The violence perpetrated by al-Qaida in Iraq is largely
responsible for the inability of the central government in
Baghdad to gain any traction in the form of unified governance.
The inability of the United States to defeat al-Qaida has
destroyed any hope of generating confidence among the Iraqi
population in the possibility of stability emerging from an
ongoing American occupation. But al-Qaida in Iraq is not a
physical entity which the United States can get its hands
around, but rather a giant con game being run by Izzat al-Douri
and the Sunni resistance. Because al-Qaida in Iraq is derived
from the Sunni resistance, it can be defeated only when the
Sunni resistance is defeated. And the greatest con game of them
all occurred when the Sunni resistance manipulated the United
States into arming it, training it and turning it against the
forces of al-Qaida, which it controls. Far from subduing the
Sunni resistance by Washington’s political and military support
of the “awakening,” the United States has further empowered it.
It is almost as if we were arming and training the Viet Cong on
the eve of the Tet offensive during the Vietnam War.

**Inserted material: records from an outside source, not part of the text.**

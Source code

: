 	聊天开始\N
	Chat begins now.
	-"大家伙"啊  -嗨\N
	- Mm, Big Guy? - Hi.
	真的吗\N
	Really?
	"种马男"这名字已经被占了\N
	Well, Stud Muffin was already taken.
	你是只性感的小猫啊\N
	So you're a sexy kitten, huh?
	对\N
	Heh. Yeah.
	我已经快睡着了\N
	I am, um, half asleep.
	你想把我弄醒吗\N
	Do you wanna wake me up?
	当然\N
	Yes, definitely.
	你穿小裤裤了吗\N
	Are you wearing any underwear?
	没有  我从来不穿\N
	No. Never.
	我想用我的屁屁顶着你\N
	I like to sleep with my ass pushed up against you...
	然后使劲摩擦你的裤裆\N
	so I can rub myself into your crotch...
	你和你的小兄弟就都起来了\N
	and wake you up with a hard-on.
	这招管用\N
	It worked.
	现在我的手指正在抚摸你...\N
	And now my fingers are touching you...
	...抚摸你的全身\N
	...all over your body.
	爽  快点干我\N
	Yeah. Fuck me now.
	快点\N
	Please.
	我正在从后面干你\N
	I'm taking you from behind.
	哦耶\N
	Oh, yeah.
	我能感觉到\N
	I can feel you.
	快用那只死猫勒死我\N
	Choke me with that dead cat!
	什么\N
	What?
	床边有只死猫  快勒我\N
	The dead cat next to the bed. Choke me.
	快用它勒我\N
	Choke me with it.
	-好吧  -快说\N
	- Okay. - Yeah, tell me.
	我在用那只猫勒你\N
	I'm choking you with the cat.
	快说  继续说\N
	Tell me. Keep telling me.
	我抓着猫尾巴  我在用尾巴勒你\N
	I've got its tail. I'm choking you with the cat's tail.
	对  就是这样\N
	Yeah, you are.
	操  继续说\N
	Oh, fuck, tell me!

Keeping in mind the fact that the Sunni resistance, led by al-Douri,
operates from the shadows, and that its influence is exerted
more indirectly than directly, there are actual al-Qaida
elements in Iraq which operate independently of central Sunni
control, just as there are Sunni tribal elements which freely
joined the “awakening” in an effort to quash the forces of al-Qaida
in Iraq. The diabolical beauty of the Sunni resistance isn’t its
ability to exert direct control over all aspects of the
anti-American activity in Sunni Iraq, but rather to manipulate
the overall direction of activity through indirect means in a
manner which achieves its overall strategic aims. The Sunni
resistance continues to use al-Qaida in Iraq as a useful tool
for seizing the strategic focus of the American military
occupiers (and their Iraqi proxies in the Green Zone), as well
as controlling Sunni tribal elements which stray too far off the
strategic course (witness the recent suicide bomb assassination
of senior Sunni tribal leaders). 2008 will see the collapse of
the Sunni “awakening” movement, and a return to large-scale
anti-American insurgency in western Iraq. It will also see the
continued viability of al-Qaida in Iraq in terms of being an
organization capable of wreaking violence and dictating the pace
of American military involvement in directions beneficial to the
Sunni resistance and detrimental to the United States.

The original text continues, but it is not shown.